PROBLEM TO SOLVE: For each line of the data below that contains "Bramnyl", return that line.

[Collected data]
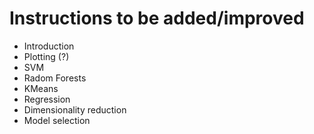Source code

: # Instructions to be added/improved

* Introduction
* Plotting (?)
* SVM
* Radom Forests
* KMeans
* Regression
* Dimensionality reduction
* Model selection

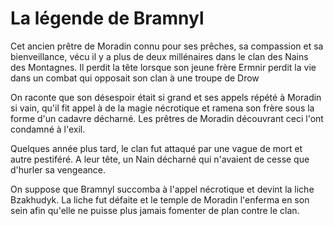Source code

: # La légende de Bramnyl

Cet ancien prêtre de Moradin connu pour ses prêches, sa compassion et sa bienveillance, vécu il y a plus de deux millénaires dans le clan des Nains des Montagnes. 
Il perdit la tête lorsque son jeune frère Ermnir perdit la vie dans un combat qui opposait son clan à une troupe de Drow

On raconte que son désespoir était si grand et ses appels répété à Moradin si vain, qu'il fit appel à de la magie nécrotique et ramena son frère sous la forme d'un cadavre décharné.
Les prêtres de Moradin découvrant ceci l'ont condamné à l'exil.

Quelques année plus tard, le clan fut attaqué par une vague de mort et autre pestiféré. A leur tête, un Nain décharné qui n'avaient de cesse que d'hurler sa vengeance. 

On suppose que Bramnyl succomba à l'appel nécrotique et devint la liche Bzakhudyk. La liche fut défaite et le temple de Moradin l'enferma en son sein afin qu'elle ne puisse plus jamais fomenter de plan contre le clan.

WRITTEN SOLUTION:
: # La légende de Bramnyl
On suppose que Bramnyl succomba à l'appel nécrotique et devint la liche Bzakhudyk. La liche fut défaite et le temple de Moradin l'enferma en son sein afin qu'elle ne puisse plus jamais fomenter de plan contre le clan.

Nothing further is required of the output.